**Records for processing**
■ ■ ■ ■ ■
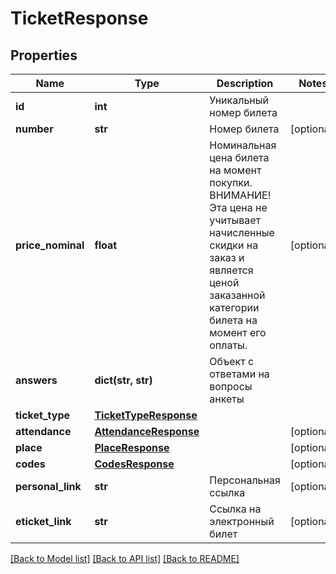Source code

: # TicketResponse

## Properties
Name | Type | Description | Notes
------------ | ------------- | ------------- | -------------
**id** | **int** | Уникальный номер билета | 
**number** | **str** | Номер билета | [optional] 
**price_nominal** | **float** | Номинальная цена билета на момент покупки. ВНИМАНИЕ! Эта цена не учитывает начисленные скидки на заказ и является ценой заказанной категории билета на момент его оплаты. | [optional] 
**answers** | **dict(str, str)** | Объект с ответами на вопросы анкеты | 
**ticket_type** | [**TicketTypeResponse**](TicketTypeResponse.md) |  | 
**attendance** | [**AttendanceResponse**](AttendanceResponse.md) |  | [optional] 
**place** | [**PlaceResponse**](PlaceResponse.md) |  | [optional] 
**codes** | [**CodesResponse**](CodesResponse.md) |  | [optional] 
**personal_link** | **str** | Персональная ссылка | [optional] 
**eticket_link** | **str** | Ссылка на электронный билет | [optional] 

[[Back to Model list]](../README.md#documentation-for-models) [[Back to API list]](../README.md#documentation-for-api-endpoints) [[Back to README]](../README.md)

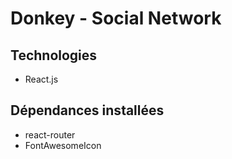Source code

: # Donkey - Social Network

## Technologies
- React.js

## Dépendances installées
- react-router
- FontAwesomeIcon

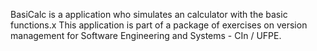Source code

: BasiCalc is a application who simulates an calculator with the basic functions.x This application is part of a package of exercises on version management for Software Engineering and Systems - CIn / UFPE.
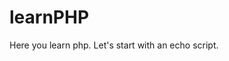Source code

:# learnPHP
Here you learn php. 
Let's start with an echo script.

<?php
// Hello there. Welcome to learning php the Dylan way.

// Step 1
// Hello World of course.

// php has a bunch of functions built into the language that you can use. 
// One of the most classic for debugging is echo

// We need to set up before we do that though.
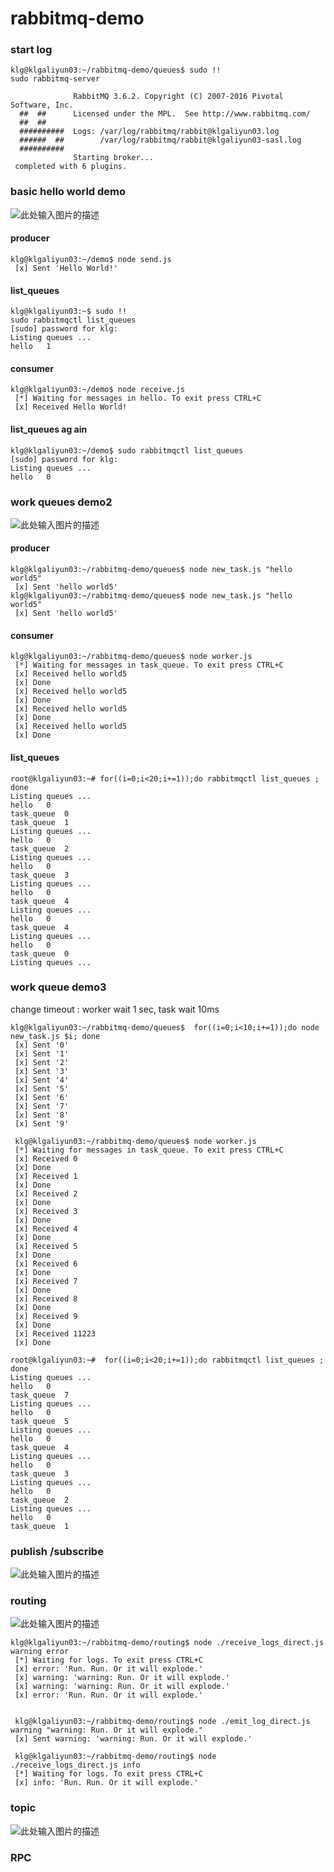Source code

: # rabbitmq-demo

### start log

	klg@klgaliyun03:~/rabbitmq-demo/queues$ sudo !!
	sudo rabbitmq-server 

	              RabbitMQ 3.6.2. Copyright (C) 2007-2016 Pivotal Software, Inc.
	  ##  ##      Licensed under the MPL.  See http://www.rabbitmq.com/
	  ##  ##
	  ##########  Logs: /var/log/rabbitmq/rabbit@klgaliyun03.log
	  ######  ##        /var/log/rabbitmq/rabbit@klgaliyun03-sasl.log
	  ##########
	              Starting broker...
	 completed with 6 plugins.


### basic hello world demo
![此处输入图片的描述][1]

#### producer

	klg@klgaliyun03:~/demo$ node send.js
	 [x] Sent 'Hello World!'

#### list_queues

	klg@klgaliyun03:~$ sudo !!
	sudo rabbitmqctl list_queues
	[sudo] password for klg: 
	Listing queues ...
	hello	1

#### consumer

	klg@klgaliyun03:~/demo$ node receive.js 
	 [*] Waiting for messages in hello. To exit press CTRL+C
	 [x] Received Hello World!

#### list_queues ag ain

	klg@klgaliyun03:~/demo$ sudo rabbitmqctl list_queues
	[sudo] password for klg: 
	Listing queues ...
	hello	0


### work queues demo2	
![此处输入图片的描述][2]

#### producer

	klg@klgaliyun03:~/rabbitmq-demo/queues$ node new_task.js "hello world5"
	 [x] Sent 'hello world5'
	klg@klgaliyun03:~/rabbitmq-demo/queues$ node new_task.js "hello world5"
	 [x] Sent 'hello world5'

#### consumer

	klg@klgaliyun03:~/rabbitmq-demo/queues$ node worker.js 
	 [*] Waiting for messages in task_queue. To exit press CTRL+C
	 [x] Received hello world5
	 [x] Done
	 [x] Received hello world5
	 [x] Done
	 [x] Received hello world5
	 [x] Done
	 [x] Received hello world5
	 [x] Done	 

#### list_queues

	root@klgaliyun03:~# for((i=0;i<20;i+=1));do rabbitmqctl list_queues ;  done
	Listing queues ...
	hello	0
	task_queue	0
	task_queue	1
	Listing queues ...
	hello	0
	task_queue	2
	Listing queues ...
	hello	0
	task_queue	3
	Listing queues ...
	hello	0
	task_queue	4
	Listing queues ...
	hello	0
	task_queue	4
	Listing queues ...
	hello	0
	task_queue	0
	Listing queues ...


### work queue demo3 
change timeout : worker wait 1 sec, task wait 10ms


	klg@klgaliyun03:~/rabbitmq-demo/queues$  for((i=0;i<10;i+=1));do node new_task.js $i; done
	 [x] Sent '0'
	 [x] Sent '1'
	 [x] Sent '2'
	 [x] Sent '3'
	 [x] Sent '4'
	 [x] Sent '5'
	 [x] Sent '6'
	 [x] Sent '7'
	 [x] Sent '8'
	 [x] Sent '9'

	 klg@klgaliyun03:~/rabbitmq-demo/queues$ node worker.js 
	 [*] Waiting for messages in task_queue. To exit press CTRL+C
	 [x] Received 0
	 [x] Done
	 [x] Received 1
	 [x] Done
	 [x] Received 2
	 [x] Done
	 [x] Received 3
	 [x] Done
	 [x] Received 4
	 [x] Done
	 [x] Received 5
	 [x] Done
	 [x] Received 6
	 [x] Done
	 [x] Received 7
	 [x] Done
	 [x] Received 8
	 [x] Done
	 [x] Received 9
	 [x] Done
	 [x] Received 11223
	 [x] Done

	root@klgaliyun03:~#  for((i=0;i<20;i+=1));do rabbitmqctl list_queues ;  done
	Listing queues ...
	hello	0
	task_queue	7
	Listing queues ...
	hello	0
	task_queue	5
	Listing queues ...
	hello	0
	task_queue	4
	Listing queues ...
	hello	0
	task_queue	3
	Listing queues ...
	hello	0
	task_queue	2
	Listing queues ...
	hello	0
	task_queue	1
	
### publish /subscribe
![此处输入图片的描述][3]
### routing
![此处输入图片的描述][4]

    klg@klgaliyun03:~/rabbitmq-demo/routing$ node ./receive_logs_direct.js warning error
     [*] Waiting for logs. To exit press CTRL+C
     [x] error: 'Run. Run. Or it will explode.'
     [x] warning: 'warning: Run. Or it will explode.'
     [x] warning: 'warning: Run. Or it will explode.'
     [x] error: 'Run. Run. Or it will explode.'
     
     
     klg@klgaliyun03:~/rabbitmq-demo/routing$ node ./emit_log_direct.js warning "warning: Run. Or it will explode."
     [x] Sent warning: 'warning: Run. Or it will explode.'
     
     klg@klgaliyun03:~/rabbitmq-demo/routing$ node ./receive_logs_direct.js info
     [*] Waiting for logs. To exit press CTRL+C
     [x] info: 'Run. Run. Or it will explode.'
     
 
### topic
![此处输入图片的描述][5]
### RPC


  [1]: http://www.rabbitmq.com/img/tutorials/python-one.png
  [2]: http://www.rabbitmq.com/img/tutorials/python-two.png
  [3]: http://www.rabbitmq.com/img/tutorials/exchanges.png
  [4]: http://www.rabbitmq.com/img/tutorials/python-four.png
  [5]: http://www.rabbitmq.com/img/tutorials/python-five.png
■ ■ ■ ■ ■
**What to work on**
Up to and including the line with "билета | [optional]", repeat every line from the top of the entries exactly, but not the pictures.

**Exercise output**
Source code

: # TicketResponse

## Properties
Name | Type | Description | Notes
------------ | ------------- | ------------- | -------------
**id** | **int** | Уникальный номер билета | 
**number** | **str** | Номер билета | [optional] 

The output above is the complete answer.